I have a dataset from sklearn
and I plotted the distribution of the load_diabetes.target
data (i.e. the values of the regression that the load_diabetes.data
are used to predict).
I used this because it has the fewest number of variables/attributes of the regression sklearn.datasets
.
Using Python 3, How can I get the distribution-type and parameters of the distribution this most closely resembles?
All I know the target
values are all positive and skewed (positve skew/right skew). . . Is there a way in Python to provide a few distributions and then get the best fit for the target
data/vector? OR, to actually suggest a fit based on the data that's given? That would be realllllly useful for people who have theoretical statistical knowledge but little experience with applying it to "real data".

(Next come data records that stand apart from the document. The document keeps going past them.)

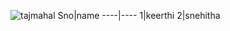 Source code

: ![tajmahal](https://user-images.githubusercontent.com/95332085/144180260-4d05193b-0264-4994-9ed0-a09b22399a36.png)
Sno|name
----|----
1|keerthi
2|snehitha
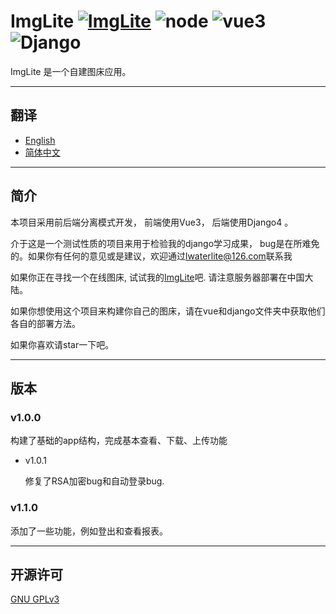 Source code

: # ImgLite [![ImgLite](https://img.shields.io/badge/ImgLite-%40lWaterLite-blue)](http://imglite.lwaterlite.cc) ![node](https://img.shields.io/badge/vite-v4.2.1-green) ![vue3](https://img.shields.io/badge/vue3-v3.2.47-green) ![Django](https://img.shields.io/badge/Djnago-v4.1.7-green)

ImgLite 是一个自建图床应用。

---

## 翻译
* [English](readme.md)
* [简体中文](readme-cn.md)

---

## 简介

本项目采用前后端分离模式开发， 前端使用Vue3， 后端使用Django4 。

介于这是一个测试性质的项目来用于检验我的django学习成果， bug是在所难免的。如果你有任何的意见或是建议，欢迎通过<lwaterlite@126.com>联系我 

如果你正在寻找一个在线图床, 试试我的[ImgLite](http://imglite.lwaterlite.cc)吧. 请注意服务器部署在中国大陆。

如果你想使用这个项目来构建你自己的图床，请在vue和django文件夹中获取他们各自的部署方法。

如果你喜欢请star一下吧。

---

## 版本

### v1.0.0

构建了基础的app结构，完成基本查看、下载、上传功能

* v1.0.1
  
  修复了RSA加密bug和自动登录bug.

### v1.1.0

添加了一些功能，例如登出和查看报表。

---

## 开源许可

[GNU GPLv3](License) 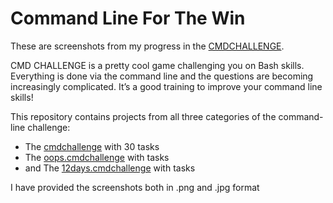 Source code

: # Command Line For The Win

These are screenshots from my progress in the [CMDCHALLENGE](https://alx-intranet.hbtn.io/rltoken/a83_NOBEtXgFr1Yqej0HYA). 

CMD CHALLENGE is a pretty cool game challenging you on Bash skills. Everything is done via the command line and the questions are becoming increasingly complicated. It’s a good training to improve your command line skills!

This repository contains projects from all three categories of the command-line challenge:
- The [cmdchallenge](https://cmdchallenge.com/) with 30 tasks
- The [oops.cmdchallenge](https://oops.cmdchallenge.com/) with tasks
- and The [12days.cmdchallenge](https://12days.cmdchallenge.com/) with tasks


I have provided the screenshots both in .png and .jpg format
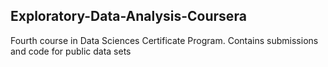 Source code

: ## Exploratory-Data-Analysis-Coursera
Fourth course in Data Sciences Certificate Program. Contains submissions and code for public data sets
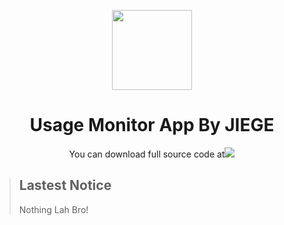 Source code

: <p align="center">
  <img width="128" align="center" src="/src/icon.ico">
</p>
<h1 align="center">Usage Monitor App By JIEGE</h1>

<p align="center">You can download full source code at<a href="https://melakahomestay-beta.eu.org"><img src="https://img.shields.io/badge/Here-Click%20To%20Download%20Source%20Code-brightgreen%22"></a></p>

> ## Lastest Notice
> Nothing Lah Bro!
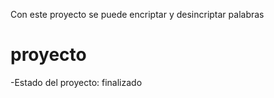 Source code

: Con este proyecto se puede encriptar y desincriptar palabras 


<H1> proyecto </H1>
-Estado del proyecto: finalizado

Bonus Would it make sense to use this type of approach to figure out what your posterior distribution would be with "real data" ? If no, why not?
from sklearn.datasets import load_diabetes
import matplotlib.pyplot as plt
import seaborn as sns; sns.set()
import pandas as pd
#Get Data
data = load_diabetes()
X, y_ = data.data, data.target
#Organize Data
SR_y = pd.Series(y_, name="y_ (Target Vector Distribution)")
#Plot Data
fig, ax = plt.subplots()
sns.distplot(SR_y, bins=25, color="g", ax=ax)
plt.show()
Use this approach
import scipy.stats as st
def get_best_distribution(data):
dist_names = ["norm", "exponweib", "weibull_max", "weibull_min", "pareto", "genextreme"]
dist_results = []
params = {}
for dist_name in dist_names:
dist = getattr(st, dist_name)
param = dist.fit(data)
params[dist_name] = param
# Applying the Kolmogorov-Smirnov test
D, p = st.kstest(data, dist_name, args=param)
print("p value for "+dist_name+" = "+str(p))
dist_results.append((dist_name, p))
# select the best fitted distribution
best_dist, best_p = (max(dist_results, key=lambda item: item[1]))
# store the name of the best fit and its p value
print("Best fitting distribution: "+str(best_dist))
print("Best p value: "+ str(best_p))
print("Parameters for the best fit: "+ str(params[best_dist]))
return best_dist, best_p, params[best_dist]